> **Items from a dataset**:

____________________

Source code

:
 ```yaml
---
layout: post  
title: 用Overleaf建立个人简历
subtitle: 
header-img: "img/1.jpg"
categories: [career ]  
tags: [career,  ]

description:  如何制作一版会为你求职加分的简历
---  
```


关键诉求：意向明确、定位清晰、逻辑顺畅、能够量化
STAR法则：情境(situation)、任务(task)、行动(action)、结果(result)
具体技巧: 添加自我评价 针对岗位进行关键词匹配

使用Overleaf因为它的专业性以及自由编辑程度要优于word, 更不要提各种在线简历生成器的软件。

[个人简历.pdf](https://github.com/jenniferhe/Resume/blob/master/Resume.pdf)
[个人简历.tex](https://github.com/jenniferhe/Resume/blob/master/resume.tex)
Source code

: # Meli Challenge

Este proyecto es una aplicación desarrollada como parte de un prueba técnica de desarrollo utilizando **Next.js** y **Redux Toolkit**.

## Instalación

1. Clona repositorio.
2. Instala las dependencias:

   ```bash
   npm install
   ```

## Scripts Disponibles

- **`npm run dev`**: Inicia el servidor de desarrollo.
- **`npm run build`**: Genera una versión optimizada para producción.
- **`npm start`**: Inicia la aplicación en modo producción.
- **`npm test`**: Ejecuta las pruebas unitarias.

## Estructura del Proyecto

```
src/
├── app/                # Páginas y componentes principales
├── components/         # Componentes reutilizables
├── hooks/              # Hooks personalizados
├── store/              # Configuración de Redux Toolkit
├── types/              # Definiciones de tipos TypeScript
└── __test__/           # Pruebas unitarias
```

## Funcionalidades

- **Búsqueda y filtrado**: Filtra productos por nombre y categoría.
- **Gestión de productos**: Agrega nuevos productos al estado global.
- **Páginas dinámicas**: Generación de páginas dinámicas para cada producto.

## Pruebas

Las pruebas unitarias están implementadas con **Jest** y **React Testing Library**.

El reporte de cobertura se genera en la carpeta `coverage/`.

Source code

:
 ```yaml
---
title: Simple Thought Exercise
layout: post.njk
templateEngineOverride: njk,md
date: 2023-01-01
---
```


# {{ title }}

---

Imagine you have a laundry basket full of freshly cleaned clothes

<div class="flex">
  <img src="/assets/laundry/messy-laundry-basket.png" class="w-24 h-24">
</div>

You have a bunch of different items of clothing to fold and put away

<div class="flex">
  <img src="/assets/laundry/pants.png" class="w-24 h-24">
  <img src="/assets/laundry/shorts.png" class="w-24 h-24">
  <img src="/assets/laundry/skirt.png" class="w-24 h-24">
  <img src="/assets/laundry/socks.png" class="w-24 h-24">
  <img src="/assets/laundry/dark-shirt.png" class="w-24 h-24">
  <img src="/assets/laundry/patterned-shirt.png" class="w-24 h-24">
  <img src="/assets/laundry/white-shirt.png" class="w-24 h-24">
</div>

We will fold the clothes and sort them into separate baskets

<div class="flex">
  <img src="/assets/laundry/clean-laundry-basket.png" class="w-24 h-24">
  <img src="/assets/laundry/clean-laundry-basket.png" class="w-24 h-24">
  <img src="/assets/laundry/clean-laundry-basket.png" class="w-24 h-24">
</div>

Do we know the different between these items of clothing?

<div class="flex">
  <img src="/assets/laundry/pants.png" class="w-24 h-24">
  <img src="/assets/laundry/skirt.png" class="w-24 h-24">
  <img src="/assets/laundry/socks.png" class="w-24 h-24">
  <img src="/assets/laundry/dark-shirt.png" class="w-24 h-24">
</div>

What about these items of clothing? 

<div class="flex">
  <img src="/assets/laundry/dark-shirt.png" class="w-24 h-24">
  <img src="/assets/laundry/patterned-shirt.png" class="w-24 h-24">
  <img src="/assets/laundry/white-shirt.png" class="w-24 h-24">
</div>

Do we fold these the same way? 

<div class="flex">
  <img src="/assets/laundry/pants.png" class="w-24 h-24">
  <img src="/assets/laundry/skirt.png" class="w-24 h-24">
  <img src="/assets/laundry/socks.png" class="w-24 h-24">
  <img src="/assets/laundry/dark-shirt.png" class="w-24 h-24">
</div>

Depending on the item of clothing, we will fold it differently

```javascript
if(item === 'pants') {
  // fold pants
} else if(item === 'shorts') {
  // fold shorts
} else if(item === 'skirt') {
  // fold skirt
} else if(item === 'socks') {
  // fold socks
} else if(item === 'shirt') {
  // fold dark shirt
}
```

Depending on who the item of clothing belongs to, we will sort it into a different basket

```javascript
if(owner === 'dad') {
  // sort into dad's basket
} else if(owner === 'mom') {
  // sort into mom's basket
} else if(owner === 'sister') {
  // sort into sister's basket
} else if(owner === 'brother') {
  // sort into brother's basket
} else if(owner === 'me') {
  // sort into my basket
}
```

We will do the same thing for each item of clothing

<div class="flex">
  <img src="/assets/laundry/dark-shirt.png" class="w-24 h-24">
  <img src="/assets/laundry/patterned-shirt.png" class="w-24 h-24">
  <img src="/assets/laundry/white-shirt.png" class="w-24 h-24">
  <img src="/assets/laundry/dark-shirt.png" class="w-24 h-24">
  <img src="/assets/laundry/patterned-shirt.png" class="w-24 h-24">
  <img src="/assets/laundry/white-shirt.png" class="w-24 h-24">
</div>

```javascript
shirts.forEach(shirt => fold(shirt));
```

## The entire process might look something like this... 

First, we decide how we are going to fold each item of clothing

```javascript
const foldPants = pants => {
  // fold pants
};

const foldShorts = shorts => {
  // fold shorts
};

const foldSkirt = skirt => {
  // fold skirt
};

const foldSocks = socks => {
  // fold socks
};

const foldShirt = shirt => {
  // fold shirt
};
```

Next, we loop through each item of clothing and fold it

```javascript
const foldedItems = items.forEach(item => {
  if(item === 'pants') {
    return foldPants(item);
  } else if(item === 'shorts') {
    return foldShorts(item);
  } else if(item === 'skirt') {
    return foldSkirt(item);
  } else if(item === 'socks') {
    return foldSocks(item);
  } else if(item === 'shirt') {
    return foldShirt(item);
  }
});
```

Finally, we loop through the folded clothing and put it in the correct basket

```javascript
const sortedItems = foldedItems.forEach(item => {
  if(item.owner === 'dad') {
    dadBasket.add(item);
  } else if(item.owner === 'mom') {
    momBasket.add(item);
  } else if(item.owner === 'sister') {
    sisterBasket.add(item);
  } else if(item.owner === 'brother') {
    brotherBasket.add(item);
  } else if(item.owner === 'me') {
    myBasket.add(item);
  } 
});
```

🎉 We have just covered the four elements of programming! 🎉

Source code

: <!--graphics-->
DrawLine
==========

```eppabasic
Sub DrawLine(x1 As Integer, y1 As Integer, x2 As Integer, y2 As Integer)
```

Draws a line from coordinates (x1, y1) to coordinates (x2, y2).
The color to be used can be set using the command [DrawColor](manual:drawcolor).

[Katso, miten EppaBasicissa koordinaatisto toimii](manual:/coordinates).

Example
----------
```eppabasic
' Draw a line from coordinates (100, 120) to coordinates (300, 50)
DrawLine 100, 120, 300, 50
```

____________________

> **ABOUT THIS EXERCISE**: Read through the entries above and copy each line that has the string "master" in it.

> **ANSWER SECTION**:
[个人简历.pdf](https://github.com/jenniferhe/Resume/blob/master/Resume.pdf)
[个人简历.tex](https://github.com/jenniferhe/Resume/blob/master/resume.tex)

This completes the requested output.